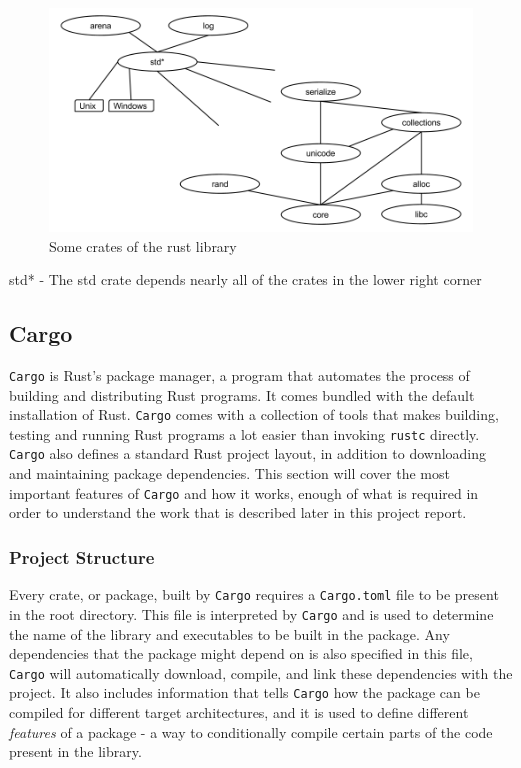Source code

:\begin{figure}[H]
  \begin{center}
    \includegraphics[scale=0.3]{figures/background/rust/rust-lib.png}
  \end{center}
  \caption{Some crates of the rust library}
  \label{fig:rust:librust}
\end{figure}
std* - The std crate depends nearly all of the crates in the lower right corner

\subsection{Cargo}
\label{sec:cargo}

\texttt{Cargo} is Rust's package manager, a program that automates the process of building and distributing Rust programs.
It comes bundled with the default installation of Rust.
\texttt{Cargo} comes with a collection of tools that makes building, testing and running Rust programs a lot easier than invoking \texttt{rustc} directly.
\texttt{Cargo} also defines a standard Rust project layout, in addition to downloading and maintaining package dependencies.
This section will cover the most important features of \texttt{Cargo} and how it works, enough of what is required in order to understand the work that is described later in this project report.

\subsubsection{Project Structure}

Every crate, or package, built by \texttt{Cargo} requires a \texttt{Cargo.toml} file to be present in the root directory.
This file is interpreted by \texttt{Cargo} and is used to determine the name of the library and executables to be built in the package.
Any dependencies that the package might depend on is also specified in this file, \texttt{Cargo} will automatically download, compile, and link these dependencies with the project.
It also includes information that tells \texttt{Cargo} how the package can be compiled for different target architectures, and it is used to define different \textit{features} of a package - a way to conditionally compile certain parts of the code present in the library.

§ WHAT THE TASK ASKS
Reprint the whole listing above exactly, taking out the pictures.

§ SOLUTION TO THIS PROBLEM
Source code

:\begin{figure}[H]
  \begin{center}
    \includegraphics[scale=0.3]{figures/background/rust/rust-lib.png}
  \end{center}
  \caption{Some crates of the rust library}
  \label{fig:rust:librust}
\end{figure}
std* - The std crate depends nearly all of the crates in the lower right corner

\subsection{Cargo}
\label{sec:cargo}

\texttt{Cargo} is Rust's package manager, a program that automates the process of building and distributing Rust programs.
It comes bundled with the default installation of Rust.
\texttt{Cargo} comes with a collection of tools that makes building, testing and running Rust programs a lot easier than invoking \texttt{rustc} directly.
\texttt{Cargo} also defines a standard Rust project layout, in addition to downloading and maintaining package dependencies.
This section will cover the most important features of \texttt{Cargo} and how it works, enough of what is required in order to understand the work that is described later in this project report.

\subsubsection{Project Structure}

Every crate, or package, built by \texttt{Cargo} requires a \texttt{Cargo.toml} file to be present in the root directory.
This file is interpreted by \texttt{Cargo} and is used to determine the name of the library and executables to be built in the package.
Any dependencies that the package might depend on is also specified in this file, \texttt{Cargo} will automatically download, compile, and link these dependencies with the project.
It also includes information that tells \texttt{Cargo} how the package can be compiled for different target architectures, and it is used to define different \textit{features} of a package - a way to conditionally compile certain parts of the code present in the library.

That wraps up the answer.